Illustrate Classifiers

This notebook contains illustrative examples for Support Vector Machines and Decisions Trees.

In [1]:
%matplotlib inline
In [2]:
import matplotlib as mpl; mpl.rcParams['savefig.dpi'] = 144
import matplotlib.pyplot as plt
import pandas as pd
import numpy as np
import NBIM_Helpers as nh
In [3]:
# Plotting Styles
plt.style.use('ggplot')
mpl.rcParams['xtick.labelsize'] = 'small'; mpl.rcParams['ytick.labelsize'] = 'small'
mpl.rcParams['axes.labelsize'] = 'small'; mpl.rcParams['axes.titlesize'] = 'small'

Support Vector Machine

Below, we plot random points in two different colours. They represent training data.

The line is the separation vector (generated by manual eyeballing) maximizing the distance between the points in itself. This is our classifier.

Given some new point (Feature01,Feature02), the location wrt to the separation vector then classifies the point as either red or blue.

In [4]:
# Generate two sets of random points. Fix the seed so we get the same ones every time.
np.random.seed(12)
x1 = np.random.randn(32) - 3.0
y1 = np.random.randn(32) + 3.0
x2 = np.random.randn(32) + 3.0
y2 = np.random.randn(32) - 3.0
In [5]:
fig, ax = plt.subplots(1,1)

ax.scatter(x1, y1, s=8**2, c=plt.rcParams['axes.color_cycle'][0], label='Red Label')
ax.scatter(x2, y2, s=8**2, c=plt.rcParams['axes.color_cycle'][1], label='Blue Label')

xr = np.linspace(-6,6,128)
yr = 1.9 * xr - 0.5

ax.plot(xr,yr,c=plt.rcParams['axes.color_cycle'][3])

ax.set_xlim([-6,6])
ax.set_ylim([-6,6])

ax.set_xlabel('Feature 01')
ax.set_ylabel('Feature 02')

# ax.set_title('Support Vector Machine Example')
ax.legend(loc='upper right', scatterpoints=1)

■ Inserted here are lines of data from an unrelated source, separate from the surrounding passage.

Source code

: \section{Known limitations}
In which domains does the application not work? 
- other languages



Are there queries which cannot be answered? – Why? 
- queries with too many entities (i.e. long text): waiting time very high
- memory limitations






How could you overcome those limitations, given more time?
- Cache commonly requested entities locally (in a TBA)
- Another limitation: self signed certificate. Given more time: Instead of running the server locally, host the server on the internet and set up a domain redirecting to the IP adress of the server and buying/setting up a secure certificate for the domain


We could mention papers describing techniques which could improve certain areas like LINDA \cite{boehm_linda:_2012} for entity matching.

fig.savefig('svm_example_01.pdf', bbox_inches='tight')

pass
/home/ics/volker/Anaconda/lib/python2.7/site-packages/matplotlib/__init__.py:892: UserWarning: axes.color_cycle is deprecated and replaced with axes.prop_cycle; please use the latter.
  warnings.warn(self.msg_depr % (key, alt_key))

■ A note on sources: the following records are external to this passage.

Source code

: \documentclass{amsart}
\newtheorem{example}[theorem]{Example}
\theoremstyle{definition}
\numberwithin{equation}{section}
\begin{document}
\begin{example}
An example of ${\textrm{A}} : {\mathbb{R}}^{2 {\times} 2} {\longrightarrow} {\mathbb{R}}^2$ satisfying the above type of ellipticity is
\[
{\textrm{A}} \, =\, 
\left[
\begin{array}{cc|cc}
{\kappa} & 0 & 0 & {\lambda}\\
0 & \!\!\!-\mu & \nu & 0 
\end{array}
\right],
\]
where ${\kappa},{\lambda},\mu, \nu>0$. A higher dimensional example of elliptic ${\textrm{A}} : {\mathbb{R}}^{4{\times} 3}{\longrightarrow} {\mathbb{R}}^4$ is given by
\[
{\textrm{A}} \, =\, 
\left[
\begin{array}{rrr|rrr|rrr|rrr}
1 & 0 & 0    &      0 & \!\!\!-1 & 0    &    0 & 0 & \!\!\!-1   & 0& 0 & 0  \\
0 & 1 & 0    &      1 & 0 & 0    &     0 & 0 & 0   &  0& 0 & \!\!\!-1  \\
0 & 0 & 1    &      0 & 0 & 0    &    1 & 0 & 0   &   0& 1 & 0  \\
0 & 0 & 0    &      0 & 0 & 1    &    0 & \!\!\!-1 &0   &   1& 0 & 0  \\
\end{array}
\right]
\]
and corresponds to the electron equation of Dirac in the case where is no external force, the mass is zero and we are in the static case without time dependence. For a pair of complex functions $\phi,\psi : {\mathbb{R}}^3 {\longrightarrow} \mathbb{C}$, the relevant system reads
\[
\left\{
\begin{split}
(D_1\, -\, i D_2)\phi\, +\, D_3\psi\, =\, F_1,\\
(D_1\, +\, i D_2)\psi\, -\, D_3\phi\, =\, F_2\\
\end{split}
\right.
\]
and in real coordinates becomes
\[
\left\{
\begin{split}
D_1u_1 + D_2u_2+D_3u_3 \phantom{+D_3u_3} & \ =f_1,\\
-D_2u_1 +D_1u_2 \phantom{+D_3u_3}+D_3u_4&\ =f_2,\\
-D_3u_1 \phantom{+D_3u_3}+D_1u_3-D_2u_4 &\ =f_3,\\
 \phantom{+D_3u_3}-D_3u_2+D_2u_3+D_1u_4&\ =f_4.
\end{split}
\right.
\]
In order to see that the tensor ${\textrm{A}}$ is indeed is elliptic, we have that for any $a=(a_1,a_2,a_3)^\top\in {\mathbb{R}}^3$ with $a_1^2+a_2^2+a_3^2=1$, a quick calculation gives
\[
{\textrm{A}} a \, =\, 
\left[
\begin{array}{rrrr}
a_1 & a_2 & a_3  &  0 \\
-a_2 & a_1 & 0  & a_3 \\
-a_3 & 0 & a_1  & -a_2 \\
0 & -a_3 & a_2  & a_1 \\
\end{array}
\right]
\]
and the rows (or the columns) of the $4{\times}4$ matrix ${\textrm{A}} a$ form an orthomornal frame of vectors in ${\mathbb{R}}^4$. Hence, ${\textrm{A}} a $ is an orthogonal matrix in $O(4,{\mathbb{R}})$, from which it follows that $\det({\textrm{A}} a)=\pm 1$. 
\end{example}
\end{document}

Now imagine that instead of "Feature 01" and "Feature 02", we ask "Is this issue in the UTILITIES group?" and "Is this issue in the ENERGY group?" with the answer being a binary choice. The colours correspond to "Oil & Gas" and "Utilities". After fitting the separator, we can classify any point, depending on whether we throw it to the left or right of the line.

In [6]:
fig, ax = plt.subplots(1,1)

ax.scatter(0, 1, s=14**2, c=plt.rcParams['axes.color_cycle'][0], label='Oil & Gas')
ax.scatter(1, 0, s=14**2, c=plt.rcParams['axes.color_cycle'][1], label='Utilities')

xr = np.linspace(-1,2,128)
yr = xr

ax.plot(xr, yr, c=plt.rcParams['axes.color_cycle'][3])

ax.set_xticks([0,1])
ax.set_xticklabels(['No','Yes'])
ax.set_xlabel('UTILITIES')

ax.set_yticks([0,1])
ax.set_yticklabels(['No','Yes'])
ax.set_ylabel('ENERGY')

ax.set_xlim([-1,2])
ax.set_ylim([-1,2])

# ax.set_title('Support Vector Machine Example')
ax.legend(loc='upper right', scatterpoints=1)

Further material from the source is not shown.